> Entries supplied
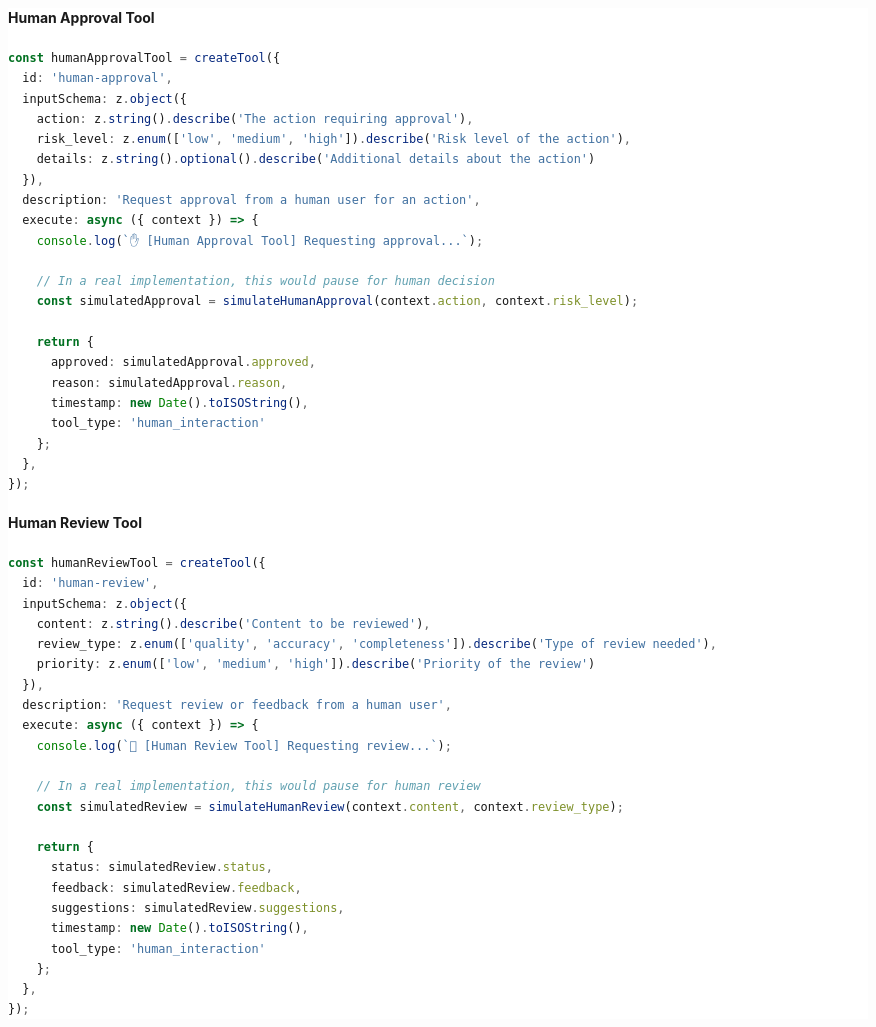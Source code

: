 #### Human Approval Tool
```typescript
const humanApprovalTool = createTool({
  id: 'human-approval',
  inputSchema: z.object({
    action: z.string().describe('The action requiring approval'),
    risk_level: z.enum(['low', 'medium', 'high']).describe('Risk level of the action'),
    details: z.string().optional().describe('Additional details about the action')
  }),
  description: 'Request approval from a human user for an action',
  execute: async ({ context }) => {
    console.log(`✋ [Human Approval Tool] Requesting approval...`);

    // In a real implementation, this would pause for human decision
    const simulatedApproval = simulateHumanApproval(context.action, context.risk_level);

    return {
      approved: simulatedApproval.approved,
      reason: simulatedApproval.reason,
      timestamp: new Date().toISOString(),
      tool_type: 'human_interaction'
    };
  },
});
```

#### Human Review Tool
```typescript
const humanReviewTool = createTool({
  id: 'human-review',
  inputSchema: z.object({
    content: z.string().describe('Content to be reviewed'),
    review_type: z.enum(['quality', 'accuracy', 'completeness']).describe('Type of review needed'),
    priority: z.enum(['low', 'medium', 'high']).describe('Priority of the review')
  }),
  description: 'Request review or feedback from a human user',
  execute: async ({ context }) => {
    console.log(`📝 [Human Review Tool] Requesting review...`);

    // In a real implementation, this would pause for human review
    const simulatedReview = simulateHumanReview(context.content, context.review_type);

    return {
      status: simulatedReview.status,
      feedback: simulatedReview.feedback,
      suggestions: simulatedReview.suggestions,
      timestamp: new Date().toISOString(),
      tool_type: 'human_interaction'
    };
  },
});
```

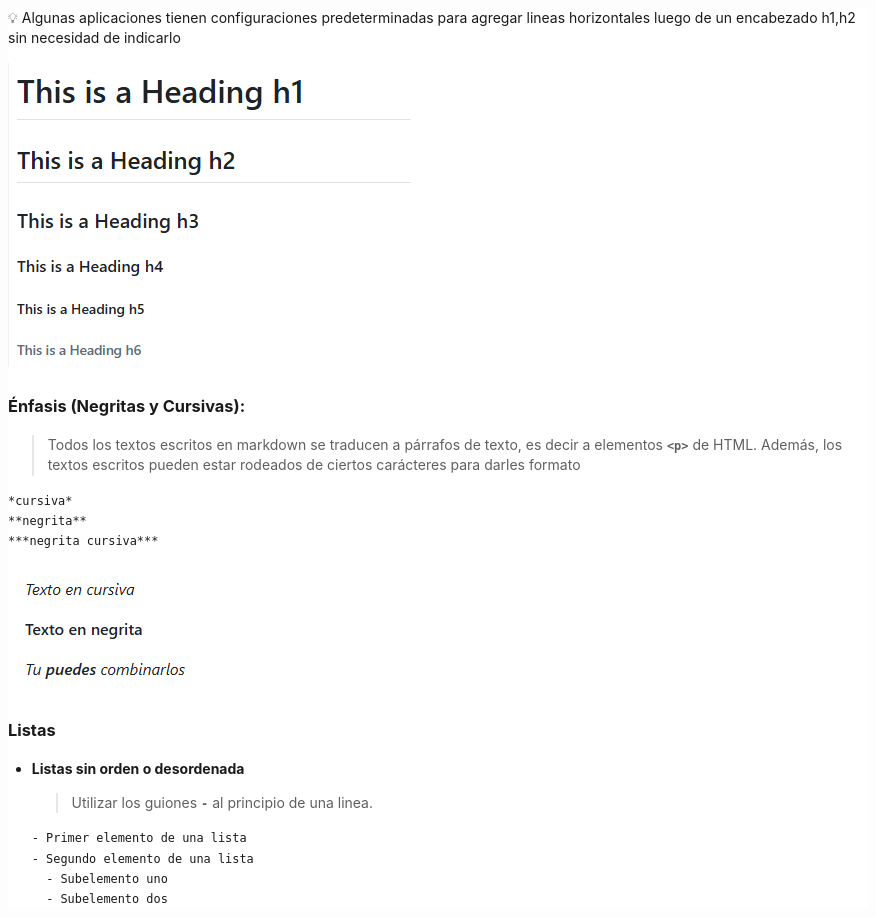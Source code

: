 <aside>

💡 Algunas aplicaciones tienen configuraciones predeterminadas para agregar lineas horizontales luego de un encabezado h1,h2 sin necesidad de indicarlo

</aside>

![image.png](img/image%201.png)

### **Énfasis (Negritas y Cursivas):**

> Todos los textos escritos en markdown se traducen a párrafos de texto, es decir a elementos **`<p>`** de HTML. Además, los textos escritos pueden estar rodeados de ciertos carácteres para darles formato
> 

```html
*cursiva*	
**negrita**	
***negrita cursiva***	
```

![image.png](img/image%202.png)

### Listas

- **Listas sin orden o desordenada**
    
    > Utilizar los guiones **`-`** al principio de una linea.
    > 
    
    ```html
    - Primer elemento de una lista
    - Segundo elemento de una lista
      - Subelemento uno
      - Subelemento dos
    ```
    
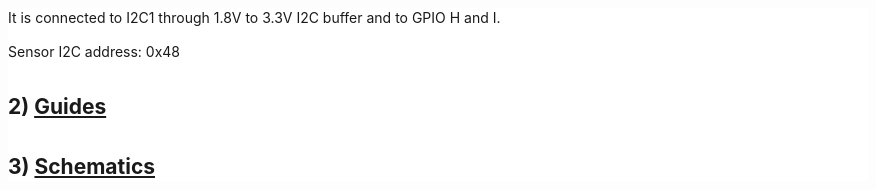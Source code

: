 It is connected to I2C1 through 1.8V to 3.3V I2C buffer and to GPIO H and I.

Sensor I2C address: 0x48

## 2) [Guides](guides/)

## 3) [Schematics](files/SRT-PCB-MEZ-LTE-R3_1-29-09-2018.pdf)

> Problem details
Show a copy of each line from the data that includes the word "enum".

> Response to this exercise
    risk_level: z.enum(['low', 'medium', 'high']).describe('Risk level of the action'),
    review_type: z.enum(['quality', 'accuracy', 'completeness']).describe('Type of review needed'),
    priority: z.enum(['low', 'medium', 'high']).describe('Priority of the review')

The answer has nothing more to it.